Plaintiff in error was convicted of contempt of court and seeks to set aside his conviction. The substance of the charge against him is that on or about the 8th day of February, 1924, a criminal action was pending in the district court for Douglas county, wherein James Griffin and others were charged with the crime of murder; that on that date two girls, witnesses for the state of Nebraska, naming them, were waiting in the hall of the courtroom to testify in the case; that the accused, knowing these facts, wrongfully and for the purpose and intent to hinder the due administration of justice in that case, did solicit these witnesses not to give testimony against the defendant which they knew to be true, and in consideration for their not giving such testimony he promised to buy each of them a new dress. A plea of not guilty was interposed. The charge was tried to the court, who found the defendant guilty and sentenced him to be imprisoned in the county jail for 30 days.

' The only error charged is that the evidence is insufficient to sustain the finding of the court that Taylor was guilty of the charge set out in the information.

There is a direct conflict in the testimony. Dolores Newton, jwho is a schoolgirl about 14 years of age, testified that *261on February 7, 1924, which was Thursday, she was waiting in the hall of the courthouse in Douglas county. She had been subpcened as a witness in the criminal case mentioned. She had been attending as a witness from Monday until that day. On Thursday the accused, whom she knew, said to her in the hall that he would buy her a new dress if she did not testify all she knew, and also said: “You would hate to convict an innocent man, wouldn’t you? It would haunt you the rest of your days.” And that this was said before she was called into the courtroom to give her testimony. She also testified that Evelyn Clark, another schoolgirl, about 15 years of age, and one Mrs. Finn, were in the hall of the courthouse at the time, and that during the conversation Mrs. Finn and Evelyn Clark came over to where she and Taylor were standing. Evelyn Clark testified she heard the remark with reference to the conviction of an innocent man, and that she thought this remark by Taylor was meant for her as well as for Miss Newton. Both girls, Taylor and Mrs. Finn agreed that one of the girls said she had $12 coming from her witness fees, and that would buy her a new dress, and that Taylor said: “Put three more dollars with it and you could get a good dress.” Mrs. Finn testified that the conversation with Taylor was after he had testified; that she was present during the whole time, and that while she was there nothing was said with respect to the conviction of an innocent man, or that he would give the girls, or either of them, a new dress.

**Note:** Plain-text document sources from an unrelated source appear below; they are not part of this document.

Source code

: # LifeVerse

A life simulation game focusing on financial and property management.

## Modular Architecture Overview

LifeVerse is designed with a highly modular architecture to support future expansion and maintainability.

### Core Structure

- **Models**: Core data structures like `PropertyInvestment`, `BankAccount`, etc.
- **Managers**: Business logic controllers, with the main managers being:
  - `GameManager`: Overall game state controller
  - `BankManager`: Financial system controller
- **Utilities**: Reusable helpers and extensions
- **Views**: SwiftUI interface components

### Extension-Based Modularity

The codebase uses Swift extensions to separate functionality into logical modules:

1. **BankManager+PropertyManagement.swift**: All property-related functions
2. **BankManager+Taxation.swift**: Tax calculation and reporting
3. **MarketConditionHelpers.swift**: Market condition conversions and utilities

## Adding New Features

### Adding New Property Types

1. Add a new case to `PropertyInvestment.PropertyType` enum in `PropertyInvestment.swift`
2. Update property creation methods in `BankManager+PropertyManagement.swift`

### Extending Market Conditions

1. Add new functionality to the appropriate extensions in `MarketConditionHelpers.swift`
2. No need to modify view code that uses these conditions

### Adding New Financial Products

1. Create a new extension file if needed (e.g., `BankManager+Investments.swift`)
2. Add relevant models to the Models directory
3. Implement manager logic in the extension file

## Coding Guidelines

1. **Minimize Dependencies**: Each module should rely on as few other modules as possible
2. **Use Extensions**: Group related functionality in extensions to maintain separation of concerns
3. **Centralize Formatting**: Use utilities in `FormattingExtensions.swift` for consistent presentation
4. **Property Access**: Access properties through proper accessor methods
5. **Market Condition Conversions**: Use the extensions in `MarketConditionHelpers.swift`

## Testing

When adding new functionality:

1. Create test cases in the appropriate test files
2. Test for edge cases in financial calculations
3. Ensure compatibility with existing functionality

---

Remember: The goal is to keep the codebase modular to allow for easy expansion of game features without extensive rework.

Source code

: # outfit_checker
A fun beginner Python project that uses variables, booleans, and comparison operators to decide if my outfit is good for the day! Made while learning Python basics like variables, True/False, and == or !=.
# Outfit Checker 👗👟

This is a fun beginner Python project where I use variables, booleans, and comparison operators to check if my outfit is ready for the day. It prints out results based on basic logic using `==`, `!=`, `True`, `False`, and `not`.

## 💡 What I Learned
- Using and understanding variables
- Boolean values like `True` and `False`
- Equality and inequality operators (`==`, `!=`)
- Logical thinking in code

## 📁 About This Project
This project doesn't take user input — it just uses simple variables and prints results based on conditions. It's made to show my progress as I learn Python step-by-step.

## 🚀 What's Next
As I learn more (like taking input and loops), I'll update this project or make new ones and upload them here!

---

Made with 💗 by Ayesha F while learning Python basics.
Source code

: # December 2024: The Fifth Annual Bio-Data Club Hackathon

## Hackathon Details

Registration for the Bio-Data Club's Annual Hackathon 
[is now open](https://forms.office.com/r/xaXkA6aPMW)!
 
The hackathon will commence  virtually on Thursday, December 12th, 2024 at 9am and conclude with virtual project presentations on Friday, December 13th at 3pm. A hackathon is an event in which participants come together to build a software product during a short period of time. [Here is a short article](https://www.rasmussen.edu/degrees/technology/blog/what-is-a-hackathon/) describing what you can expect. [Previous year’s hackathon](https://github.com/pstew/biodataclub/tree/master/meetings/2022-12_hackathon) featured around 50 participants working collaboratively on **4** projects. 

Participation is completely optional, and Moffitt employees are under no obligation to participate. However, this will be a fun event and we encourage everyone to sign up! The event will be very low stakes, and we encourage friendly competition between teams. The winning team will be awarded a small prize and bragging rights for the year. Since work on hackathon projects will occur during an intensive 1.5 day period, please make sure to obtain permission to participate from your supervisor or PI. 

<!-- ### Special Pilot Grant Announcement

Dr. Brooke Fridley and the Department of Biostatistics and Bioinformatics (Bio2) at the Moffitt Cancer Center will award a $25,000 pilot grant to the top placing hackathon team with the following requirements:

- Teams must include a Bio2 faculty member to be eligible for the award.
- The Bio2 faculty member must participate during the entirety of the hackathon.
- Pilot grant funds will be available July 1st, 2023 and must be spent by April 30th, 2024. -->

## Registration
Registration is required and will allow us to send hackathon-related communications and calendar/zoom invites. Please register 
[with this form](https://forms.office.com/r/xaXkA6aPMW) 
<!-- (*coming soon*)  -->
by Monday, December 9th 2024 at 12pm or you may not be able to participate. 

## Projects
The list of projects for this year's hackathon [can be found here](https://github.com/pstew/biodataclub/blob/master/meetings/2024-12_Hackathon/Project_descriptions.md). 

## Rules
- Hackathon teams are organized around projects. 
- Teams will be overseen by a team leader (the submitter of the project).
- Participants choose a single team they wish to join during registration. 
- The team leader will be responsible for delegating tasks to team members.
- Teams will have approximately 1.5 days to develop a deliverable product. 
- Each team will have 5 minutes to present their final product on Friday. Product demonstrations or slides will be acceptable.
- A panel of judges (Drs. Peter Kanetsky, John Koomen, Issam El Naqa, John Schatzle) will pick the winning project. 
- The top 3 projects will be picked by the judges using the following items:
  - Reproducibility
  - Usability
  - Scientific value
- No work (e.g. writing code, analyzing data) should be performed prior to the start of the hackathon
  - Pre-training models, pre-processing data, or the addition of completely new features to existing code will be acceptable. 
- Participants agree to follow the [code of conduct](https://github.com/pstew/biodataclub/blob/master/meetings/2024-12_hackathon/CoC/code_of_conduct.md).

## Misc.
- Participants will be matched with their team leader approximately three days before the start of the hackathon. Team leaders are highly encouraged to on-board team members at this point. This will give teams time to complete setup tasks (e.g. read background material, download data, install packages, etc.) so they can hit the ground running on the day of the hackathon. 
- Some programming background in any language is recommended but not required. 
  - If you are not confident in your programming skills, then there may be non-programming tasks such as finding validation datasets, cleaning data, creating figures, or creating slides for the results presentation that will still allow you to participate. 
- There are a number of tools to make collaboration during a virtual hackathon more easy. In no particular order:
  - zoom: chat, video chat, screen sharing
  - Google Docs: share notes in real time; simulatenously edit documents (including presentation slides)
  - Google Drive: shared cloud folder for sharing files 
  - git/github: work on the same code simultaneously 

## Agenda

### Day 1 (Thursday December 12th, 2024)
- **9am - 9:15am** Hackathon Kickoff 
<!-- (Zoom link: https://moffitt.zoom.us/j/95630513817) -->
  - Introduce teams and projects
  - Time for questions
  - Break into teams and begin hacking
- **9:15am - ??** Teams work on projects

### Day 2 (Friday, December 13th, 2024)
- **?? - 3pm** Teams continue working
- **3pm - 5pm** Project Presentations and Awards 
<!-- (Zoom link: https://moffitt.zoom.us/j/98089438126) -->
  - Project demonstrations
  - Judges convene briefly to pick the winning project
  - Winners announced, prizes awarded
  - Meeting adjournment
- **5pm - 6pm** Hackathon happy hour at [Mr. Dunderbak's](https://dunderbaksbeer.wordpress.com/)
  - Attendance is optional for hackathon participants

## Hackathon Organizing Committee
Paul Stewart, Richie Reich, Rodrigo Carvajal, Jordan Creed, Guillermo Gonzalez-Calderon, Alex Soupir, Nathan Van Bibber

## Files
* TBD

In the trial of a case for contempt of court, the findings of fact by the trial judge have the same force and effect as the verdict of a jury. Where there is a conflict in the evidence, the rule, that if there is sufficient evidence to sustain the verdict it will not be set aside, applies. If the testimony of the two girls is believed, there is ample evidence to sustain the conviction. If the evidence of Taylor and Mrs. Finn is believed, the accused is not guilty. Under these circumstances, the finding of the trial court may not be set aside on the ground that it is not sustained by the evidence. All the witnesses were before the trial judge. Some facts were developed on cross-examination which may have *262influenced the mind of the judge as to their respective credibility. He could observe their demeanor and have the invaluable aid, in determining whether the testimony was true or false, of observing their manner of testifying and their general appearance upon the witness stand. The inducement offered the witness may seem trifling to mature minds, but the promise of a new dress to a girl of the age of Dolores Newton may have had a great attraction for her and might have well induced her to suppress part of the truth.

The offense charged is a heinous one and merits the severest condemnation. Thus to interfere with the administration of justice is clearly a contempt of court. Such offenses should not be passed over lightly nor regarded as of little moment. It is impossible for a jury to reach the right conclusion upon the trial of a case unless the testimony comes to them unpolluted or uninfluenced. It is difficult enough to obtain a knowledge of the real facts, even when the witnesses are telling the truth, since so much depends upon the point of view, upon the ability to observe and retain, and on the mental aptness of the respective witnesses. Courts should zealously guard against and punish any interference with, or any attempt to interfere with, the testimony of witnesses by means of bribery, intimidation, inducements or solicitations of any kind in order to influence them to change or modify their testimony, or to suppress the facts.

The judgment of the district court is

Affirmed.

Note — See Contempt, 13 C. J. p. 104, sec. 168; p. 38, secs. 48, 50.